Little MapR Technologies on May 25 revealed a new software licensing
agreement with data storage and security giant EMC to add its
intellectual property to EMC's new Apache Hadoop analytics distribution.
San Jose, Calif.-based MapR will become a key part of EMC's Greenplum
HD Enterprise Edition, a 100 percent interface-compatible
implementation of the Apache Hadoop software stack. The new appliance will use MapR Technologies' clustering IP for the
pre-integrated and tested distribution.
Apache Hadoop, created by former Apple, Xerox PARC and Yahoo developer
Doug Cutting, is an open-source software framework built in Java that
works with distributed data-intensive applications. It enables
applications to scale securely in order to handle thousands of nodes
and petabytes of data.
Although a number of Hadoop distributions are available, they don't all
deal with issues such as single points of failure, lack of snapshots
and mirroring, and poor performance -- which is what MapR brings to the
table.
Map R's Feature Set
CEO John Schroeder gave eWEEK an overview of MapR's feature set. It includes:
- NFS direct access, which allows users to use the NFS protocol to simply
load and access data directly in a Hadoop cluster and enables standard
tools and utilities to work directly on data contained in Hadoop.
- Heatmap user interface to provide full cluster visibility and control.
- All single points of failure are eliminated in the Hadoop stack.
- JobTracker High Availability ensures continuous job execution.
- Distributed NameNode with High Availability addresses major reliability issue while also improving performance and scale.
- Snapshots allow point-in-time data protection and recovery.
- Mirroring for business continuity includes wide area replication support.
"This is a major advancement for Hadoop users everywhere. MapR's
innovations coupled with EMC's big data analytics capabilities and
service will allow more people to use the power of big data analytics
and enable substantial market growth," said John Webster, Senior
Analyst at Evaluator Group.
"MapR has managed to innovate on performance, cost reduction,
dependability and ease-of-use all at once. This marks a major shift for
the Hadoop market."
Hadoop Inspired by Google's MapReduce
Cutting, now at Cloudera and serving as the chairman of the Apache
Software Foundation, has said that Hadoop was inspired by Google's
MapReduce (which handles clustering of a system's nodes) and Google
File System. MapR is the commercial implementation of the open source MapReduce.
Hadoop, which is named after Cutting's son's toy elephant, is being
maintained and improved by a large global community of contributors.

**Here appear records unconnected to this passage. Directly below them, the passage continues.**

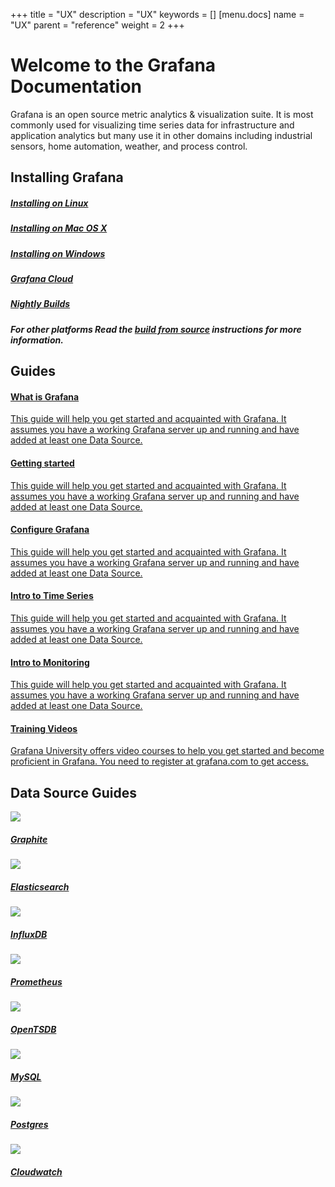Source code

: +++
title = "UX"
description = "UX"
keywords = []
[menu.docs]
name = "UX"
parent = "reference"
weight = 2
+++

# Welcome to the Grafana Documentation

Grafana is an open source metric analytics & visualization suite. It is most commonly used for visualizing time series data for infrastructure and application analytics but many use it in other domains including industrial sensors, home automation, weather, and process control.

<h2>Installing Grafana</h2>
<div class="nav-cards">
    <a href="#" class="nav-cards__item nav-cards__item--install">
        <div class="nav-cards__icon fa fa-linux">
        </div>
        <h5>Installing on Linux</h5>
    </a>
    <a href="#" class="nav-cards__item nav-cards__item--install">
        <div class="nav-cards__icon fa fa-apple">
        </div>
        <h5>Installing on Mac OS X</h5>
    </a>
      <a href="#" class="nav-cards__item nav-cards__item--install">
        <div class="nav-cards__icon fa fa-windows">
        </div>
        <h5>Installing on Windows</h5>
    </a>
    <a href="#" class="nav-cards__item nav-cards__item--install">
        <div class="nav-cards__icon fa fa-cloud">
        </div>
        <h5>Grafana Cloud</h5>
    </a>
    <a href="#" class="nav-cards__item nav-cards__item--install">
        <div class="nav-cards__icon fa fa-moon-o">
        </div>
        <h5>Nightly Builds</h5>
    </a>
    <div class="nav-cards__item nav-cards__item--install">
        <h5>For other platforms Read the <a href="#">build from source</a> instructions for more information.</h5>
    </div>
</div>

<h2>Guides</h2>
<div class="nav-cards">
    <a href="#" class="nav-cards__item nav-cards__item--guide">
        <h4>What is Grafana</h4>
        <p>This guide will help you get started and acquainted with Grafana. It assumes you have a working Grafana server up and running and have added at least one Data Source.</p>
    </a>
    <a href="#" class="nav-cards__item nav-cards__item--guide">
        <h4>Getting started</h4>
        <p>This guide will help you get started and acquainted with Grafana. It assumes you have a working Grafana server up and running and have added at least one Data Source.</p>
    </a>
        <a href="#" class="nav-cards__item nav-cards__item--guide">
        <h4>Configure Grafana</h4>
        <p>This guide will help you get started and acquainted with Grafana. It assumes you have a working Grafana server up and running and have added at least one Data Source.</p>
    </a>
    <a href="#"class="nav-cards__item nav-cards__item--guide">
        <h4>Intro to Time Series</h4>
        <p>This guide will help you get started and acquainted with Grafana. It assumes you have a working Grafana server up and running and have added at least one Data Source.</p>
    </a>
    <a href="#" class="nav-cards__item nav-cards__item--guide">
        <h4>Intro to Monitoring</h4>
        <p>This guide will help you get started and acquainted with Grafana. It assumes you have a working Grafana server up and running and have added at least one Data Source.</p>
    </a>
    <a href="#" class="nav-cards__item nav-cards__item--guide">
        <h4>Training Videos</h4>
        <p>Grafana University offers video courses to help you get started and become proficient in Grafana. You need to register at grafana.com to get access.</p>
    </a>
</div>

<h2>Data Source Guides</h2>
<div class="nav-cards">
    <a href="#" class="nav-cards__item nav-cards__item--ds">
      <img src="/img/docs/logos/icon_graphite.svg" >
      <h5>Graphite</h5>
    </a>
    <a href="#" class="nav-cards__item nav-cards__item--ds">
      <img src="/img/docs/logos/icon_elasticsearch.svg" >
      <h5>Elasticsearch</h5>
    </a>
    <a href="#" class="nav-cards__item nav-cards__item--ds">
      <img src="/img/docs/logos/icon_influxdb.svg" >
      <h5>InfluxDB</h5>
    </a>
    <a href="#" class="nav-cards__item nav-cards__item--ds">
      <img src="/img/docs/logos/icon_prometheus.svg" >
      <h5>Prometheus</h5>
    </a>
    <a href="#" class="nav-cards__item nav-cards__item--ds">
      <img src="/img/docs/logos/icon_opentsdb.png" >
      <h5>OpenTSDB</h5>
    </a>
    <a href="#" class="nav-cards__item nav-cards__item--ds">
      <img src="/img/docs/logos/icon_mysql.png" >
      <h5>MySQL</h5>
    </a>
    <a href="#" class="nav-cards__item nav-cards__item--ds">
      <img src="/img/docs/logos/icon_postgres.svg" >
      <h5>Postgres</h5>
    </a>
    <a href="#" class="nav-cards__item  nav-cards__item--ds">
      <img src="/img/docs/logos/icon_cloudwatch.svg">
      <h5>Cloudwatch</h5>
    </a>
</div>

Yahoo, one of the first movers in Hadoop and which now sponsors a
Hadoop developers' conference, has been the largest contributor to the
project and uses Hadoop extensively across its own businesses.
"Hadoop has played a leading role in the transformation from
traditional data warehousing to big data analytics," Webster said.
"EMC's Hadoop commercialization strategy is aimed at streamlining and
bulletproofing Hadoop for enterprise users, making Hadoop more of a
must-have real-time analytics tool for the enterprise."